Вести важные, но среди них было и важнейшее. К гетману прибыл посол турецкого султана с предложением принять Войско Запорожское в состав Оттоманской империи. Гетман дары султана принял, а посланцам путивльских воевод сказал: «Вижу я, что государской милости московского царя к себе не дожду. Не миновать мне басурманских неверных рук. То, видно, делается моим согрешением. Приводит меня Бог в слуги неверному царю».
Генеральный писарь Выговский, правая рука гетмана, еще и разъяснил путивльцам: гетман ждет послов из Москвы, не будет с ними государской милости — Войско Запорожское назовет себя холопом турецкого царя.
Алексей Михайлович, торопясь, пересказал Никону отписку путивльских воевод и, чуть не плача, всплеснул руками:
— Послов-то мы отпустили к гетману ни с чем!
— Посла можно и своего послать, — сказал Никон бодро.

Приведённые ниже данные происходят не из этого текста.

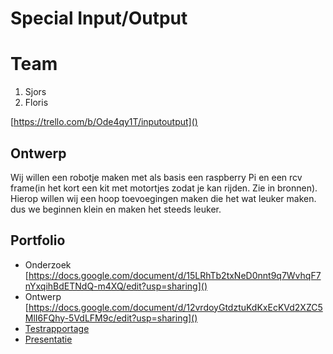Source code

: # Special Input/Output
# Team
1. Sjors
2. Floris

[https://trello.com/b/Ode4qy1T/inputoutput]()

## Ontwerp
Wij willen een robotje maken met als basis een raspberry Pi en een rcv frame(in het kort een kit met motortjes zodat je kan rijden. Zie in bronnen). Hierop willen wij een hoop toevoegingen maken die het wat leuker maken. dus we beginnen klein en maken het steeds leuker.

## Portfolio

* Onderzoek [https://docs.google.com/document/d/15LRhTb2txNeD0nnt9q7WvhqF7nYxqihBdETNdQ-m4XQ/edit?usp=sharing]()
* Ontwerp [https://docs.google.com/document/d/12vrdoyGtdztuKdKxEcKVd2XZC5MlI6FQhy-5VdLFM9c/edit?usp=sharing]()
* [Testrapportage]()
* [Presentatie]()
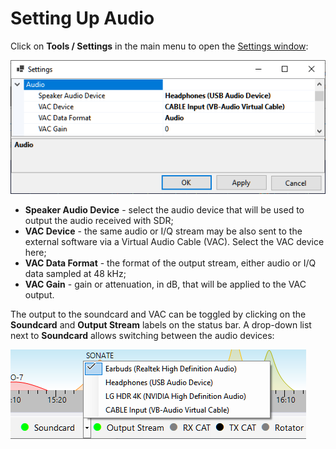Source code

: # Setting Up Audio

Click on **Tools / Settings** in the main menu to open the [Settings window](settings_window.md):

![Audio Settings](../images/audio_settings.png)

- **Speaker Audio Device** - select the audio device that will be used to output the audio
    received with SDR;
- **VAC Device** - the same audio or I/Q stream may be also sent to the external software 
    via a Virtual Audio Cable (VAC). Select the VAC device here;
- **VAC Data Format** - the format of the output stream, either audio or I/Q data sampled at 48 kHz;
- **VAC Gain** - gain or attenuation, in dB, that will be applied to the VAC output.

The output to the soundcard and VAC can be toggled by clicking on the **Soundcard** and **Output Stream** labels
on the status bar. A drop-down list next to **Soundcard** allows switching between the audio devices:

![Audio Settings](../images/audio_labels.png)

Его даже развеселило отчаянье царя.
— А с чем посла-то отправлять?! — взмолился Алексей Михайлович. — От Репнина из Польши никаких вестей. Даже где он — неведомо.
— С послом отправить нужно твое милостивое царское слово, — сказал Никон нарочито медлительно. — Так, мол, и так. «Мы, великий государь, возревновав о бозе благою ревностию и возжалев по вас, чтобы християнская вера в вас не пресеклась, изволили вас принять под нашу царского величества высокую руку».

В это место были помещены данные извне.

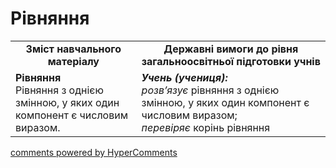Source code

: <div id="hypercomments_widget" class="js-hypercomments-widget invisible"></div>

# Рівняння
<table>
  <tr>
    <td width="40%" align="center"><b>Зміст навчального матеріалу<b></td>
    <td width="60%" align="center"><b>Державні вимоги до рівня загальноосвітньої підготовки учнів</b></td>
  </tr>
  <tr>
    <td width="40%" style="vertical-align:top !important;"><b>Рівняння</b><br>
Рівняння з однією змінною, у яких один компонент є числовим виразом.</td>
    <td width="60%" style="vertical-align:top !important;"><i><b>Учень (учениця):</b></i><br>
<i>розв’язує </i>рівняння з однією змінною, у яких один компонент є числовим виразом;<br>
<i>перевіряє</i> корінь рівняння<br></td>
  </tr>
</table>

<div class="js-hypercomments-container">
    <a href="http://hypercomments.com" class="hc-link" title="comments widget">comments powered by HyperComments</a>
</div>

— Писарь! Федя, Ртищев! Писаря! Так все и записать надо. «Возревновав о бозе благою ревностию и возжалев по вас, чтобы християнская вера в вас не пресеклась…» — Глянул на Никона: — Тут добавить надо: «…но паче преисполнялась и великого пастыря Христа Бога нашего стадо умножалось, яко же глаголет: и будет едино стадо и един пастырь — изволили вас принять…» — Царь сердито глянул на писарей. — Скорей, скорей! Слов-то смотрите не глотайте. Каждое слово нужное. «Изволили вас принять под нашу царского величества великую руку, яко да не будете врагом Креста Христова в притчу и в поношение». Вот и хорошо! Сделалось дело! — Государь перекрестился на образа и вздохнул: — Словно воз с плеч скинул.

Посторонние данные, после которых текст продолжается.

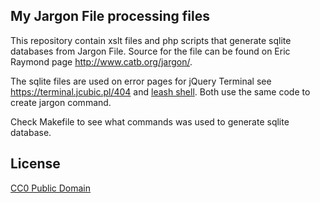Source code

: ## My Jargon File processing files

This repository contain xslt files and php scripts that generate
sqlite databases from Jargon File. Source for the file can be found on
Eric Raymond page http://www.catb.org/jargon/.

The sqlite files are used on error pages for jQuery Terminal see https://terminal.jcubic.pl/404
and [leash shell](https://github.com/jcubic/leash). Both use the same code to create jargon command.

Check Makefile to see what commands was used to generate sqlite database.

## License

[CC0 Public Domain](https://creativecommons.org/share-your-work/public-domain/cc0/)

— Великий государь, — сказал Никон, возя ногой по полу, — надо сказанное подкрепить.
— Так и подкрепим! — откликнулся Алексей Михайлович весело. — Пишите, пишите! А ратные наши люди по нашему царского величества указу сбираются и ко ополчению строятся.
— Вот теперь воистину хорошо! — воскликнул Никон, поднимаясь и раскрывая объятия.
И обнял! И оба были очень довольные, потому что — свершилось. Конец всем недомолвкам и полужеланиям. Наступила пора жить не словом, но действом.
4Скинув рясу, Аввакум остался в портках да в нательном кресте. Июль стоял знойный, грозовой.
— Что ж ты без рубахи-то?! — удивилась Анастасия Марковна.
— Жарко! Терпеть не могу, когда пот с морды стекает. Не о Божьем слове тогда мысли, а о собственном неудобстве.
Глядя на отца, ребятки тоже сбросили рубахи и развеселились.
— Погоржусь перед тобой, Марковна, — сказал Аввакум, умываясь над ведром, поливала ему на руки Агриппина.
— Чем же, Петрович? — улыбнулась жена, ставя на стол большую деревянную чашку окрошки.
— Сама видишь, какая жара взялась, а я людям после службы читал, и многие остались послушать. И как слушали-то! Я чту — они плачут. А у меня у самого горло сжимает. Этак взрыдну, они ж — рекой. Плачут, сморкаются, и такая у всех на лицах благость, что не утерпел я, голубушка, — прослезился!